Union Budget 2022 | MGNREGA budget slashed 25% amid high rural unemployment

Activists dismayed at ₹73,000 cr allocation, point to huge pending payments

February 01, 2022 07:38 pm | Updated 09:06 pm IST - NEW DELHI

File photo used for representation.

File photo used for representation.

The Centre’s ₹73,000 crore allocation for the flagship rural jobs scheme, the Mahatma Gandhi National Rural Employment Guarantee Act ( MGNREGA ), in 2022-23 is 25% lower than the ₹98,000 crore revised estimate for the scheme in the current year, reverting to the same insufficient amount allocated in the last budget. In fact the MGNREGA did not find any mention during the Union Finance Minister’s Budget speech on Tuesday.

 

Rural employment activists and non-BJP State governments reacted with outrage, accusing the government of crippling a key safety net during an employment crisis, while some economists said the Centre had missed a critical opportunity to revive consumer demand in the rural economy.

MGNREGA is a demand driven scheme, guaranteeing 100 days of unskilled work to any rural household that wants it. During the first COVID-19 lockdown in 2020, when the scheme was ramped up and given its highest-ever budget of ₹1.11 lakh crore, it provided a critical lifeline for a record 11 crore workers. In the next financial year 2021-22, the budget allocation dropped to ₹73,000 crore, resulting in the scheme running out of funds and putting its balance sheet in negative territory by October.

 

Supplementary allocations then pushed up the revised estimates to ₹98,000 crore, but workers say they paid the cost in delayed wage payments and artificial suppression of demand, while some State governments were forced to dip into their own coffers to meet costs.

Crucial lifeline cut

“The cut comes at a time when the country is going through its worst ever employment crisis. MNREGA is crucial because it reaches out to the last person in the line. With the current allocation, we will have a repeat of last year, when the funds ran out midway through the year and many crucial works will have to be stalled,” said Kerala Finance Minister K.N. Balagopal.

“It is a terrible thing to do. But this is the Modi model of development,” added Amit Mitra, the Principal Chief Advisor to the West Bengal Chief Minister and a former Finance Minister of the State.

Pending payments

Grassroots activists said the reduction in funding would have a disastrous impact on workers, especially as pending payments from the current year will also carry over into the next.

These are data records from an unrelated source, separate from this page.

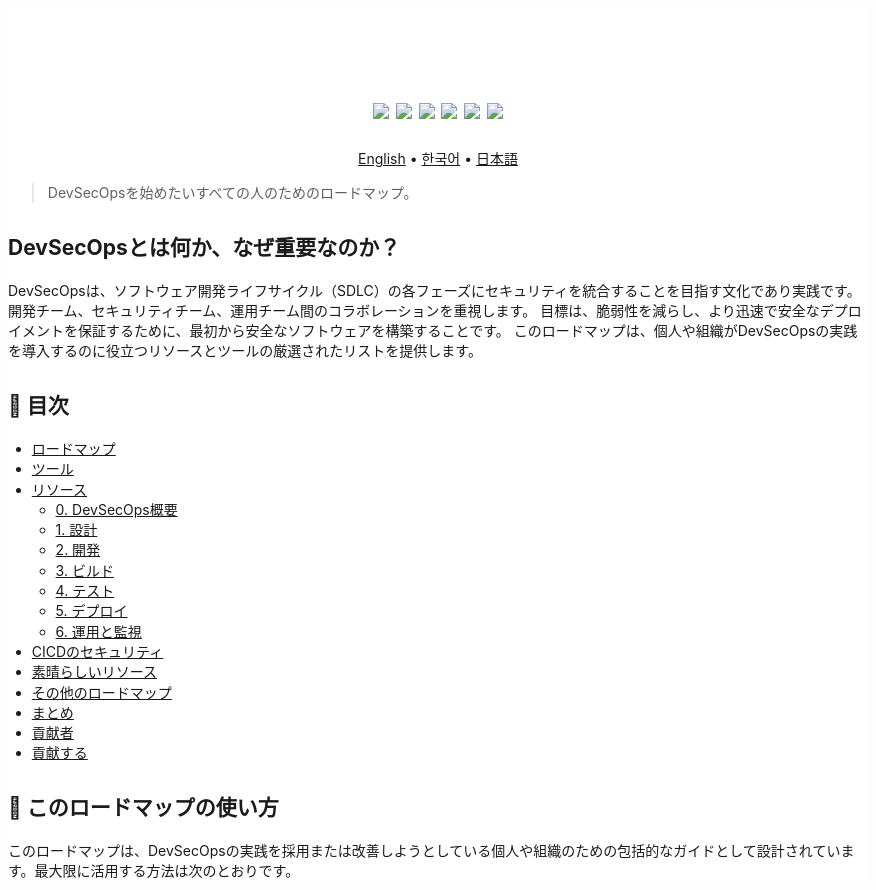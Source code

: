 <h1 align="center">
  <br>
  <a href=""><img src="https://user-images.githubusercontent.com/13212227/99404580-2374f000-292f-11eb-9348-284f24cca88c.png" alt="" width="500px;"></a>
  <br>
  <img src="https://img.shields.io/badge/PRs-welcome-blue">
  <img src="https://img.shields.io/github/last-commit/hahwul/DevSecOps">
  <img src="https://github.com/hahwul/DevSecOps/workflows/CodeQL/badge.svg">
  <img src="https://api.codacy.com/project/badge/Grade/e5fd334a431848dcb6ecdb3784fb5dfb">
  <a href="https://twitter.com/intent/follow?screen_name=hahwul"><img src="https://img.shields.io/twitter/follow/hahwul?style=flat&logo=twitter"></a>
  <a href="https://github.com/hahwul"><img src="https://img.shields.io/github/stars/hahwul?style=flat&logo=github"></a>
</h1>

<p align="center">
  <a href="./README.md">English</a> •
  <a href="./README.ko.md">한국어</a> •
  <a href="./README.jp.md">日本語</a>
</p>

> DevSecOpsを始めたいすべての人のためのロードマップ。

## DevSecOpsとは何か、なぜ重要なのか？
DevSecOpsは、ソフトウェア開発ライフサイクル（SDLC）の各フェーズにセキュリティを統合することを目指す文化であり実践です。
開発チーム、セキュリティチーム、運用チーム間のコラボレーションを重視します。
目標は、脆弱性を減らし、より迅速で安全なデプロイメントを保証するために、最初から安全なソフトウェアを構築することです。
このロードマップは、個人や組織がDevSecOpsの実践を導入するのに役立つリソースとツールの厳選されたリストを提供します。

## 📜 目次
- [ロードマップ](#-ロードマップ)
- [ツール](#-ツール)
- [リソース](#リソース)
  * [0. DevSecOps概要](#0-devsecops概要)
  * [1. 設計](#1-設計)
  * [2. 開発](#2-開発)
  * [3. ビルド](#3-ビルド)
  * [4. テスト](#4-テスト)
  * [5. デプロイ](#5-デプロイ)
  * [6. 運用と監視](#6-運用と監視)
- [CICDのセキュリティ](#cicdのセキュリティ)
- [素晴らしいリソース](#素晴らしいリソース)
- [その他のロードマップ](#-その他のロードマップ)
- [まとめ](#-まとめ)
- [貢献者](#貢献者)
- [貢献する](https://github.com/hahwul/DevSecOps/blob/main/CONTRIBUTING.md)

## 📖 このロードマップの使い方
このロードマップは、DevSecOpsの実践を採用または改善しようとしている個人や組織のための包括的なガイドとして設計されています。最大限に活用する方法は次のとおりです。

“Approximately ₹12,300 crore — ₹1,464 crore as wages and ₹10,900 crore as material — is yet to be paid, which is going to eat up the next year’s budget. So effectively only about ₹60,700 crore is available for next year,” said Debmalya Nandy of the NREGA Sangharsh Morcha.

 

“If the government wants to provide employment to all 9.94 crore active job card holding families, they will only be able to provide some 20 days as per the current per person per day average cost of ₹298. However, the wage rates will also increase and therefore, the scope of employment will further reduce,” he added.

“The government is using the budget to kill the law,” said Nikhil Dey, a founder of the Mazdoor Kisan Shakti Sangathan. “This was the only programme that offered employment in a dangerous situation of jobless growth. The allocation does not even keep pace with the rate of inflation,” he added.

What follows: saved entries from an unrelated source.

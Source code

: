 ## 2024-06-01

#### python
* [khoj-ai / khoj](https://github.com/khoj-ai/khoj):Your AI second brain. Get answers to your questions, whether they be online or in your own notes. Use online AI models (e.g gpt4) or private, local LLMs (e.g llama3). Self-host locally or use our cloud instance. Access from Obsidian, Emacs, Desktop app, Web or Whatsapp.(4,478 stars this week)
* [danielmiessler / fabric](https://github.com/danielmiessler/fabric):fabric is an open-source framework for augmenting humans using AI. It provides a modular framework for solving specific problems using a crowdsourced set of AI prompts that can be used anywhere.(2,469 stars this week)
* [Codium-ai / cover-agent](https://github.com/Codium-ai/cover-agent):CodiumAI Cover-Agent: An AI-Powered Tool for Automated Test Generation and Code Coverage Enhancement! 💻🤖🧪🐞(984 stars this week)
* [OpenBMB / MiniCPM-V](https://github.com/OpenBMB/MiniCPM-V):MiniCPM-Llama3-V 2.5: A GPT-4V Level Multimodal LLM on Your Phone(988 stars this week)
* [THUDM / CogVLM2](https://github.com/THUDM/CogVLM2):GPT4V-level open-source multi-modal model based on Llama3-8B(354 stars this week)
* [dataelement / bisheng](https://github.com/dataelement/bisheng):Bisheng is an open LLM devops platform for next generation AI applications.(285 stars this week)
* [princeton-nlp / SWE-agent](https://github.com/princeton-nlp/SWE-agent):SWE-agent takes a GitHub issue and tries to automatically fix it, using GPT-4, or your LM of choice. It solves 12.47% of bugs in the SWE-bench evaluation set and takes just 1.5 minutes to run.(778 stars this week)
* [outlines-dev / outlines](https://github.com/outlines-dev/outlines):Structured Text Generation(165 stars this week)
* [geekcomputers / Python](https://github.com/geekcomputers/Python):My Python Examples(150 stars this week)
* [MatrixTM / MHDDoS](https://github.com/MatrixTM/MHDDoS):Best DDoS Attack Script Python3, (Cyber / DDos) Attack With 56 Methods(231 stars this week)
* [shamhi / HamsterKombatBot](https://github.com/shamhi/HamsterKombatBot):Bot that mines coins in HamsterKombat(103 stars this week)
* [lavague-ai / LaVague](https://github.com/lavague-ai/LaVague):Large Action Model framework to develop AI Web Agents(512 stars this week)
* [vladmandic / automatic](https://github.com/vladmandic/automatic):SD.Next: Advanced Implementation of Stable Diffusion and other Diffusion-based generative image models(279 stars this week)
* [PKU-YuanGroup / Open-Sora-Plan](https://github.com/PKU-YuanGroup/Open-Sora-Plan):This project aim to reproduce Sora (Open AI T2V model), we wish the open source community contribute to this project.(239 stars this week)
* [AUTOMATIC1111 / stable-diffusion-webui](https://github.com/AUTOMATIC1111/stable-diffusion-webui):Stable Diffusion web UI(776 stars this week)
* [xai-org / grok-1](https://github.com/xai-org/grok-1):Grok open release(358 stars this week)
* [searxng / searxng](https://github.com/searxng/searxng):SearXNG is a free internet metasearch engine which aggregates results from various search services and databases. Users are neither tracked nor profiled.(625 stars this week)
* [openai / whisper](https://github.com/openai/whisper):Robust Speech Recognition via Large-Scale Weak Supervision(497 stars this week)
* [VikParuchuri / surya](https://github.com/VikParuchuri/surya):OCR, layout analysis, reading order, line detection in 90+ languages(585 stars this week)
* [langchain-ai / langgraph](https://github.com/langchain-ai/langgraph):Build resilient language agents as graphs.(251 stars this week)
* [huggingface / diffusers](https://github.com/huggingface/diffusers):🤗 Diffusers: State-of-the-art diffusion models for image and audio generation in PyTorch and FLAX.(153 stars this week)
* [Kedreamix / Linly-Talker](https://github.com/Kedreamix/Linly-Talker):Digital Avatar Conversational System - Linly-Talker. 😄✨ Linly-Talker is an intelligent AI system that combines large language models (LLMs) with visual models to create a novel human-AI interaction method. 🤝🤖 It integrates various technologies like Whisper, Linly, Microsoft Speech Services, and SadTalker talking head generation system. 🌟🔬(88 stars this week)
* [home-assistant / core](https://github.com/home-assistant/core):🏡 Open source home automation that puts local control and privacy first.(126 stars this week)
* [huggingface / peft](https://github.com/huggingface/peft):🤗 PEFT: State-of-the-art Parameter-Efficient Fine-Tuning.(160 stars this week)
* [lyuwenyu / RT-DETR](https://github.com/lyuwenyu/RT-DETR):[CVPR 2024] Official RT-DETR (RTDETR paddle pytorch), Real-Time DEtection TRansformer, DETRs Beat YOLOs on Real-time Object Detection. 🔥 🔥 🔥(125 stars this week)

“This will hit the rural economy quite badly. Low consumption demand in rural areas is continuing to drag down the economy,” said Himanshu, a rural economist at Jawaharlal Nehru University.

 

 “Corporates understand this better than the Finance Minister, as many of them are asking for more money to be spent in rural areas to ensure that people have the ability to purchase their consumer goods,” he added.

“MGNREGA had saved the economy during the lockdown. The hope now is that with the economy slowly limping back to normalcy, demand for MGNREGA work may not be as high,” said D.K. Pant, chief economist at India Ratings. “However, rural wage growth is not keeping pace with inflation, and if the demand for work remains high, the government must be quick to provide supplementary funds,” he added.